Much is made in Outrageous Fortune about the disconnect between playwrights and artistic directors, as we've seen. And there's a plea within the book for authenticity in conversation, particularly around rejection. But there's less discussion of where this disconnect comes from, although the book hints around it from time to time. While playwrights are not blameless in this equation, it's worth saying that much of this disconnect originates with the reality that theaters (and particularly artistic directors) are not playing it straight.
I'll give one example. Playwrights think "expectations about audience reception and interest" are the chief obstacles to production of their plays. Artistic directors, on the other hand, rank this in the middle, and rank "expectation of response from critics" dead last. Instead, they say that "cast size or composition for an individual play," is the most likely reason.
First off, it's worth pausing to look at how slippery cast size or composition is. "Or composition". Think, for just one moment, about what that means, about all the issues with regard to diversity on our stages are encapsulated in "or composition". "Or Composition" means everything from how are we going to get an actor who is sixty years old and can juggle torches to there are too many people of color in this play.
Second... the question should be asked "why do playwrights think that audience reaction is why their plays aren't being done?" They didn't get that answer from nowhere. The reason why playwrights think theaters are worried that their audiences won't go for it is "our audience won't go for it" is basic rejection language boilerplate. (This has particular resonance, as you might imagine, to black playwrights trying to get a play done at a largely white theater. )

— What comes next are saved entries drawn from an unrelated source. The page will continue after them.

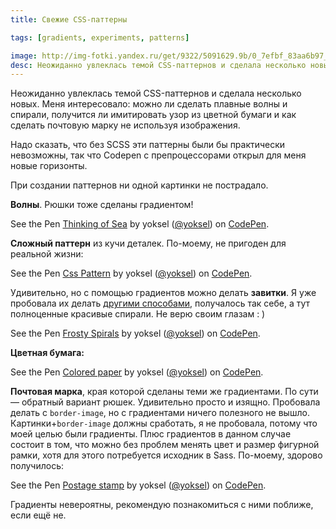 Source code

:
 ```yaml
---
title: Свежие CSS-паттерны

tags: [gradients, experiments, patterns]

image: http://img-fotki.yandex.ru/get/9322/5091629.9b/0_7efbf_83aa6b97_L.png
desc: Неожиданно увлеклась темой CSS-паттернов и сделала несколько новых. Меня интересовало&#58; можно ли сделать плавные волны и спирали, получится ли имитировать узор из цветной бумаги и как сделать почтовую марку не используя изображения.
---
```


Неожиданно увлеклась темой CSS-паттернов и сделала несколько новых.
Меня интересовало: можно ли сделать плавные волны и спирали, получится ли имитировать узор из цветной бумаги и как сделать почтовую марку не используя изображения.<!--more-->

Надо сказать, что без SCSS эти паттерны были бы практически невозможны, так что Codepen с препроцессорами открыл для меня новые горизонты.

При создании паттернов ни одной картинки не пострадало.

<b>Волны</b>. Рюшки тоже сделаны градиентом!

<p data-height="350" data-theme-id="0" data-slug-hash="mgakB" data-default-tab="result" class='codepen'>See the Pen <a href='http://codepen.io/yoksel/pen/mgakB'>Thinking of Sea</a> by yoksel (<a href='http://codepen.io/yoksel'>@yoksel</a>) on <a href='http://codepen.io'>CodePen</a>.</p>
<script async src="//codepen.io/assets/embed/ei.js"></script>

<b>Сложный паттерн</b> из кучи деталек. По-моему, не пригоден для реальной жизни:

<p data-height="350" data-theme-id="0" data-slug-hash="dezAt" data-default-tab="result" class='codepen'>See the Pen <a href='http://codepen.io/yoksel/pen/dezAt'>Css Pattern</a> by yoksel (<a href='http://codepen.io/yoksel'>@yoksel</a>) on <a href='http://codepen.io'>CodePen</a>.</p>
<script async src="//codepen.io/assets/embed/ei.js"></script>

Удивительно, но с помощью градиентов можно делать <b>завитки</b>. Я уже пробовала их делать <a href="/gipnoshtuki/">другими способами</a>, получалось так себе, а тут полноценные красивые спирали. Не верю своим глазам : )

<p data-height="350" data-theme-id="0" data-slug-hash="mEakp" data-default-tab="result" class='codepen'>See the Pen <a href='http://codepen.io/yoksel/pen/mEakp'>Frosty Spirals</a> by yoksel (<a href='http://codepen.io/yoksel'>@yoksel</a>) on <a href='http://codepen.io'>CodePen</a>.</p>
<script async src="//codepen.io/assets/embed/ei.js"></script>

<b>Цветная бумага:</b>

<p data-height="350" data-theme-id="0" data-slug-hash="iAerl" data-default-tab="result" class='codepen'>See the Pen <a href='http://codepen.io/yoksel/pen/iAerl'>Colored paper</a> by yoksel (<a href='http://codepen.io/yoksel'>@yoksel</a>) on <a href='http://codepen.io'>CodePen</a>.</p>
<script async src="//codepen.io/assets/embed/ei.js"></script>

<b>Почтовая марка</b>, края которой сделаны теми же градиентами. По сути — обратный вариант рюшек. Удивительно просто и изящно.
Пробовала делать с <code>border-image</code>, но с градиентами ничего полезного не вышло.
Картинки+<code>border-image</code> должны сработать, я не пробовала, потому что моей целью были градиенты.
Плюс градиентов в данном случае состоит в том, что можно без проблем менять цвет и размер фигурной рамки, хотя для этого потребуется исходник в Sass.
По-моему, здорово получилось:

<p data-height="350" data-theme-id="0" data-slug-hash="GLsfA" data-default-tab="result" class='codepen'>See the Pen <a href='http://codepen.io/yoksel/pen/GLsfA'>Postage stamp</a> by yoksel (<a href='http://codepen.io/yoksel'>@yoksel</a>) on <a href='http://codepen.io'>CodePen</a>.</p>
<script async src="//codepen.io/assets/embed/ei.js"></script>

Градиенты невероятны, рекомендую познакомиться с ними поближе, если ещё не.
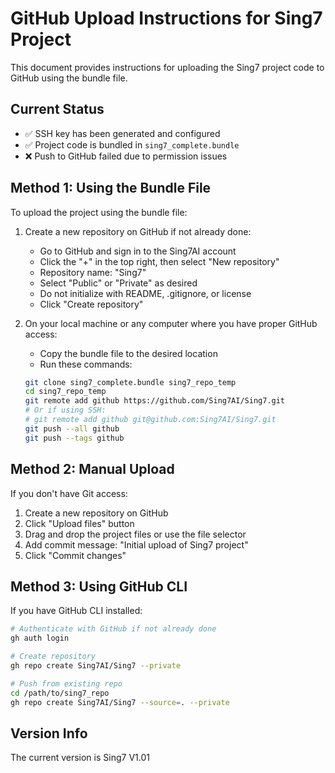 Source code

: # GitHub Upload Instructions for Sing7 Project

This document provides instructions for uploading the Sing7 project code to GitHub using the bundle file.

## Current Status
- ✅ SSH key has been generated and configured
- ✅ Project code is bundled in `sing7_complete.bundle`
- ❌ Push to GitHub failed due to permission issues

## Method 1: Using the Bundle File

To upload the project using the bundle file:

1. Create a new repository on GitHub if not already done:
   - Go to GitHub and sign in to the Sing7AI account
   - Click the "+" in the top right, then select "New repository"
   - Repository name: "Sing7"
   - Select "Public" or "Private" as desired
   - Do not initialize with README, .gitignore, or license
   - Click "Create repository"

2. On your local machine or any computer where you have proper GitHub access:
   - Copy the bundle file to the desired location
   - Run these commands:
   ```bash
   git clone sing7_complete.bundle sing7_repo_temp
   cd sing7_repo_temp
   git remote add github https://github.com/Sing7AI/Sing7.git
   # Or if using SSH:
   # git remote add github git@github.com:Sing7AI/Sing7.git
   git push --all github
   git push --tags github
   ```

## Method 2: Manual Upload

If you don't have Git access:
1. Create a new repository on GitHub
2. Click "Upload files" button
3. Drag and drop the project files or use the file selector
4. Add commit message: "Initial upload of Sing7 project"
5. Click "Commit changes"

## Method 3: Using GitHub CLI

If you have GitHub CLI installed:
```bash
# Authenticate with GitHub if not already done
gh auth login

# Create repository
gh repo create Sing7AI/Sing7 --private

# Push from existing repo
cd /path/to/sing7_repo
gh repo create Sing7AI/Sing7 --source=. --private
```

## Version Info
The current version is Sing7 V1.01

So the question becomes... who aren't the ADs playing it straight with? Any social scientist will tell you that self-reporting is fraught with problems, so it could be that they aren't filling out the surveys in Outrageous Fortune accurately. This wouldn't necessarily be intentional, different context can radically change how people think and feel about various issues. And there are plenty of times in Outrageous Fortune where ADs self-reporting does not match up with reality (see the section on World Premieres (pgs 145-149). But it could also be that ADs and Lit Managers use "our audience won't go for it" when they don't really want to have a larger conversation about the play, because "our audience won't go for it" is, essentially, so subjective that the writer can have no response to it (unless-- cue Scott-- they are a locally-embedded writer).